REQUIRED ACTION: Transcribe only the lines of the listing below from the one holding "10019 中国农业大学 &nbsp;" through the one holding "10534 湖南科技大学 &nbsp;", inclusive, without any change.
──────── RECORDS PROVIDED
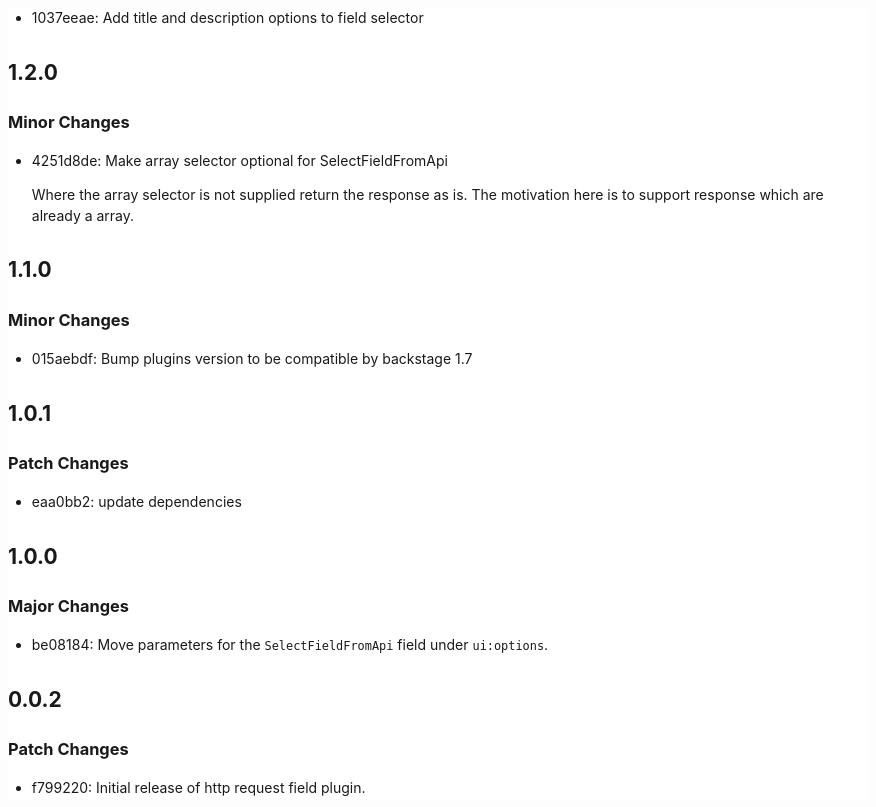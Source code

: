 - 1037eeae: Add title and description options to field selector

## 1.2.0

### Minor Changes

- 4251d8de: Make array selector optional for SelectFieldFromApi

  Where the array selector is not supplied return the response as is.
  The motivation here is to support response which are already a array.

## 1.1.0

### Minor Changes

- 015aebdf: Bump plugins version to be compatible by backstage 1.7

## 1.0.1

### Patch Changes

- eaa0bb2: update dependencies

## 1.0.0

### Major Changes

- be08184: Move parameters for the `SelectFieldFromApi` field under `ui:options`.

## 0.0.2

### Patch Changes

- f799220: Initial release of http request field plugin.
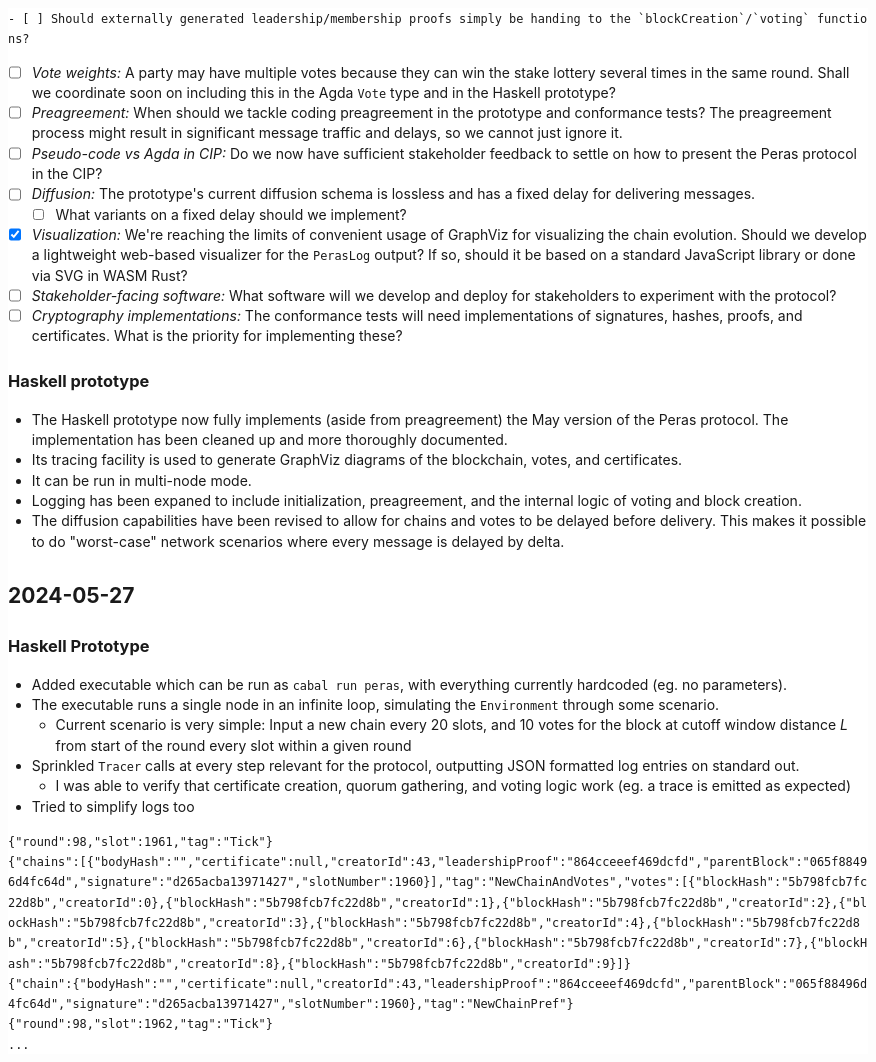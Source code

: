     - [ ] Should externally generated leadership/membership proofs simply be handing to the `blockCreation`/`voting` functions?
- [ ] *Vote weights:* A party may have multiple votes because they can win the stake lottery several times in the same round. Shall we coordinate soon on including this in the Agda `Vote` type and in the Haskell prototype?
- [ ] *Preagreement:* When should we tackle coding preagreement in the prototype and conformance tests? The preagreement process might result in significant message traffic and delays, so we cannot just ignore it.
- [ ] *Pseudo-code vs Agda in CIP:* Do we now have sufficient stakeholder feedback to settle on how to present the Peras protocol in the CIP?
- [ ] *Diffusion:* The prototype's current diffusion schema is lossless and has a fixed delay for delivering messages.
    - [ ] What variants on a fixed delay should we implement?
- [x] *Visualization:* We're reaching the limits of convenient usage of GraphViz for visualizing the chain evolution. Should we develop a lightweight web-based visualizer for the `PerasLog` output? If so, should it be based on a standard JavaScript library or done via SVG in WASM Rust?
- [ ] *Stakeholder-facing software:* What software will we develop and deploy for stakeholders to experiment with the protocol?
- [ ] *Cryptography implementations:* The conformance tests will need implementations of signatures, hashes, proofs, and certificates. What is the priority for implementing these?

### Haskell prototype

* The Haskell prototype now fully implements (aside from preagreement) the May version of the Peras protocol. The implementation has been cleaned up and more thoroughly documented.
* Its tracing facility is used to generate GraphViz diagrams of the blockchain, votes, and certificates.
* It can be run in multi-node mode.
* Logging has been expaned to include initialization, preagreement, and the internal logic of voting and block creation.
* The diffusion capabilities have been revised to allow for chains and votes to be delayed before delivery. This makes it possible to do "worst-case" network scenarios where every message is delayed by delta.

## 2024-05-27

### Haskell Prototype

* Added executable which can be run as `cabal run peras`, with everything currently hardcoded (eg. no parameters).
* The executable runs a single node in an infinite loop, simulating the `Environment` through some scenario.
  * Current scenario is very simple: Input a new chain every 20 slots, and 10 votes for the block at cutoff window distance $L$ from start of the round every slot within a given round
* Sprinkled `Tracer` calls at every step relevant for the protocol, outputting JSON formatted log entries on standard out.
  * I was able to verify that certificate creation, quorum gathering, and voting logic work (eg. a trace is emitted as expected)
* Tried to simplify logs too

```
{"round":98,"slot":1961,"tag":"Tick"}
{"chains":[{"bodyHash":"","certificate":null,"creatorId":43,"leadershipProof":"864cceeef469dcfd","parentBlock":"065f88496d4fc64d","signature":"d265acba13971427","slotNumber":1960}],"tag":"NewChainAndVotes","votes":[{"blockHash":"5b798fcb7fc22d8b","creatorId":0},{"blockHash":"5b798fcb7fc22d8b","creatorId":1},{"blockHash":"5b798fcb7fc22d8b","creatorId":2},{"blockHash":"5b798fcb7fc22d8b","creatorId":3},{"blockHash":"5b798fcb7fc22d8b","creatorId":4},{"blockHash":"5b798fcb7fc22d8b","creatorId":5},{"blockHash":"5b798fcb7fc22d8b","creatorId":6},{"blockHash":"5b798fcb7fc22d8b","creatorId":7},{"blockHash":"5b798fcb7fc22d8b","creatorId":8},{"blockHash":"5b798fcb7fc22d8b","creatorId":9}]}
{"chain":{"bodyHash":"","certificate":null,"creatorId":43,"leadershipProof":"864cceeef469dcfd","parentBlock":"065f88496d4fc64d","signature":"d265acba13971427","slotNumber":1960},"tag":"NewChainPref"}
{"round":98,"slot":1962,"tag":"Tick"}
...
```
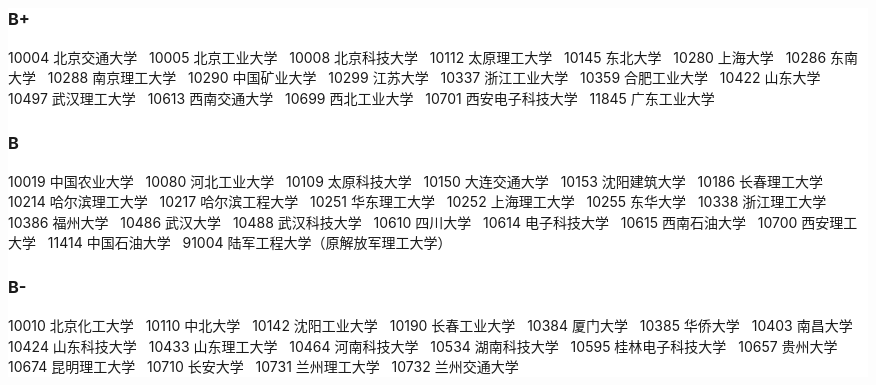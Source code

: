 ### B+

10004 北京交通大学 &nbsp;
10005 北京工业大学 &nbsp;
10008 北京科技大学 &nbsp;
10112 太原理工大学 &nbsp;
10145 东北大学 &nbsp;
10280 上海大学 &nbsp;
10286 东南大学 &nbsp;
10288 南京理工大学 &nbsp;
10290 中国矿业大学 &nbsp;
10299 江苏大学 &nbsp;
10337 浙江工业大学 &nbsp;
10359 合肥工业大学 &nbsp;
10422 山东大学 &nbsp;
10497 武汉理工大学 &nbsp;
10613 西南交通大学 &nbsp;
10699 西北工业大学 &nbsp;
10701 西安电子科技大学 &nbsp;
11845 广东工业大学 &nbsp;

### B

10019 中国农业大学 &nbsp;
10080 河北工业大学 &nbsp;
10109 太原科技大学 &nbsp;
10150 大连交通大学 &nbsp;
10153 沈阳建筑大学 &nbsp;
10186 长春理工大学 &nbsp;
10214 哈尔滨理工大学 &nbsp;
10217 哈尔滨工程大学 &nbsp;
10251 华东理工大学 &nbsp;
10252 上海理工大学 &nbsp;
10255 东华大学 &nbsp;
10338 浙江理工大学 &nbsp;
10386 福州大学 &nbsp;
10486 武汉大学 &nbsp;
10488 武汉科技大学 &nbsp;
10610 四川大学 &nbsp;
10614 电子科技大学 &nbsp;
10615 西南石油大学 &nbsp;
10700 西安理工大学 &nbsp;
11414 中国石油大学 &nbsp;
91004 陆军工程大学（原解放军理工大学）

### B-

10010 北京化工大学 &nbsp;
10110 中北大学 &nbsp;
10142 沈阳工业大学 &nbsp;
10190 长春工业大学 &nbsp;
10384 厦门大学 &nbsp;
10385 华侨大学 &nbsp;
10403 南昌大学 &nbsp;
10424 山东科技大学 &nbsp;
10433 山东理工大学 &nbsp;
10464 河南科技大学 &nbsp;
10534 湖南科技大学 &nbsp;
10595 桂林电子科技大学 &nbsp;
10657 贵州大学 &nbsp;
10674 昆明理工大学 &nbsp;
10710 长安大学 &nbsp;
10731 兰州理工大学 &nbsp;
10732 兰州交通大学 &nbsp;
────────────────
EXERCISE RESULT:
10019 中国农业大学 &nbsp;
10080 河北工业大学 &nbsp;
10109 太原科技大学 &nbsp;
10150 大连交通大学 &nbsp;
10153 沈阳建筑大学 &nbsp;
10186 长春理工大学 &nbsp;
10214 哈尔滨理工大学 &nbsp;
10217 哈尔滨工程大学 &nbsp;
10251 华东理工大学 &nbsp;
10252 上海理工大学 &nbsp;
10255 东华大学 &nbsp;
10338 浙江理工大学 &nbsp;
10386 福州大学 &nbsp;
10486 武汉大学 &nbsp;
10488 武汉科技大学 &nbsp;
10610 四川大学 &nbsp;
10614 电子科技大学 &nbsp;
10615 西南石油大学 &nbsp;
10700 西安理工大学 &nbsp;
11414 中国石油大学 &nbsp;
91004 陆军工程大学（原解放军理工大学）

### B-

10010 北京化工大学 &nbsp;
10110 中北大学 &nbsp;
10142 沈阳工业大学 &nbsp;
10190 长春工业大学 &nbsp;
10384 厦门大学 &nbsp;
10385 华侨大学 &nbsp;
10403 南昌大学 &nbsp;
10424 山东科技大学 &nbsp;
10433 山东理工大学 &nbsp;
10464 河南科技大学 &nbsp;
10534 湖南科技大学 &nbsp;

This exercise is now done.